Unlike many other names we see on tractors, Edward Phelps Allis was never an inventor. Instead, he was a businessman – and an excellent one.

Allis’s first line of business was leather – together with a partner, he opened a leather shop and a tannery in Milwaukee, Wisconsin. After 10 years he sold his share in the successful business and looked for a new challenge.

He found that new challenge in a troubled ironworks. The Reliance Ironworks of Milwaukee, founded by two men from Dayton, Ohio, hit hard times during the panic of 1857. When Allis and two partners purchased the Reliance Works, it was in bankruptcy. It quickly became apparent that the ironworks would need a sharp infusion of capital to stay afloat. Allis’s partners grew skittish and backed out of the deal, but Allis rounded up the money to buy their shares and to keep the business open.

Allis’ faith in the Reliance works was soon rewarded. Within 4 years, the Ironworks had pulled out of its nosedive and was booming.

Tractors weren’t a part of the picture when Edward Allis was in charge – instead, the company produced a diversified assortment of equipment for milling and mining, including steam engines. The roller flour mills that Allis built for Washburn-Crosby Mills and the Pillsbury mills changed the industry. Because these two companies were on the leading edge of the mill improvements, they quickly grew in prominence – it’s why we have Gold Medal and Pillsbury Best flour on our shelves today.

Edward was a quiet, studious type with a keen mind for business. He enjoyed reading and even ran for governor with the Greenback Party (a break-off of the Republican party that differed on currency policy).
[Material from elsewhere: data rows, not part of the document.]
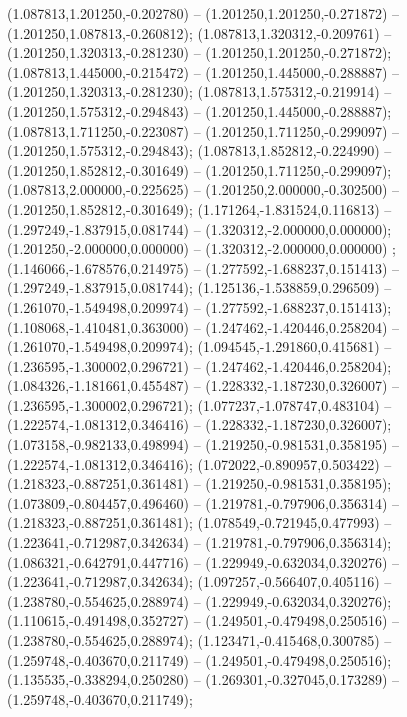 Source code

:  (1.087813,1.201250,-0.202780) -- (1.201250,1.201250,-0.271872) -- (1.201250,1.087813,-0.260812);
 (1.087813,1.320312,-0.209761) -- (1.201250,1.320313,-0.281230) -- (1.201250,1.201250,-0.271872);
 (1.087813,1.445000,-0.215472) -- (1.201250,1.445000,-0.288887) -- (1.201250,1.320313,-0.281230);
 (1.087813,1.575312,-0.219914) -- (1.201250,1.575312,-0.294843) -- (1.201250,1.445000,-0.288887);
 (1.087813,1.711250,-0.223087) -- (1.201250,1.711250,-0.299097) -- (1.201250,1.575312,-0.294843);
 (1.087813,1.852812,-0.224990) -- (1.201250,1.852812,-0.301649) -- (1.201250,1.711250,-0.299097);
 (1.087813,2.000000,-0.225625) -- (1.201250,2.000000,-0.302500) -- (1.201250,1.852812,-0.301649);
 (1.171264,-1.831524,0.116813) -- (1.297249,-1.837915,0.081744) -- (1.320312,-2.000000,0.000000);
 (1.201250,-2.000000,0.000000) -- (1.320312,-2.000000,0.000000) ;
 (1.146066,-1.678576,0.214975) -- (1.277592,-1.688237,0.151413) -- (1.297249,-1.837915,0.081744);
 (1.125136,-1.538859,0.296509) -- (1.261070,-1.549498,0.209974) -- (1.277592,-1.688237,0.151413);
 (1.108068,-1.410481,0.363000) -- (1.247462,-1.420446,0.258204) -- (1.261070,-1.549498,0.209974);
 (1.094545,-1.291860,0.415681) -- (1.236595,-1.300002,0.296721) -- (1.247462,-1.420446,0.258204);
 (1.084326,-1.181661,0.455487) -- (1.228332,-1.187230,0.326007) -- (1.236595,-1.300002,0.296721);
 (1.077237,-1.078747,0.483104) -- (1.222574,-1.081312,0.346416) -- (1.228332,-1.187230,0.326007);
 (1.073158,-0.982133,0.498994) -- (1.219250,-0.981531,0.358195) -- (1.222574,-1.081312,0.346416);
 (1.072022,-0.890957,0.503422) -- (1.218323,-0.887251,0.361481) -- (1.219250,-0.981531,0.358195);
 (1.073809,-0.804457,0.496460) -- (1.219781,-0.797906,0.356314) -- (1.218323,-0.887251,0.361481);
 (1.078549,-0.721945,0.477993) -- (1.223641,-0.712987,0.342634) -- (1.219781,-0.797906,0.356314);
 (1.086321,-0.642791,0.447716) -- (1.229949,-0.632034,0.320276) -- (1.223641,-0.712987,0.342634);
 (1.097257,-0.566407,0.405116) -- (1.238780,-0.554625,0.288974) -- (1.229949,-0.632034,0.320276);
 (1.110615,-0.491498,0.352727) -- (1.249501,-0.479498,0.250516) -- (1.238780,-0.554625,0.288974);
 (1.123471,-0.415468,0.300785) -- (1.259748,-0.403670,0.211749) -- (1.249501,-0.479498,0.250516);
 (1.135535,-0.338294,0.250280) -- (1.269301,-0.327045,0.173289) -- (1.259748,-0.403670,0.211749);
He and his wife, Margaret, had 11 children.

Allis built a solid company, but he didn’t have any sons interested in continuing to lead it. (One son, who showed an interest in the family business, eventually went off to form his own.) Two years after his death, the Edward P. Allis Company merged with the Fraser and Chalmers Company – giving birth to the Allis-Chalmers combination that we recognize today.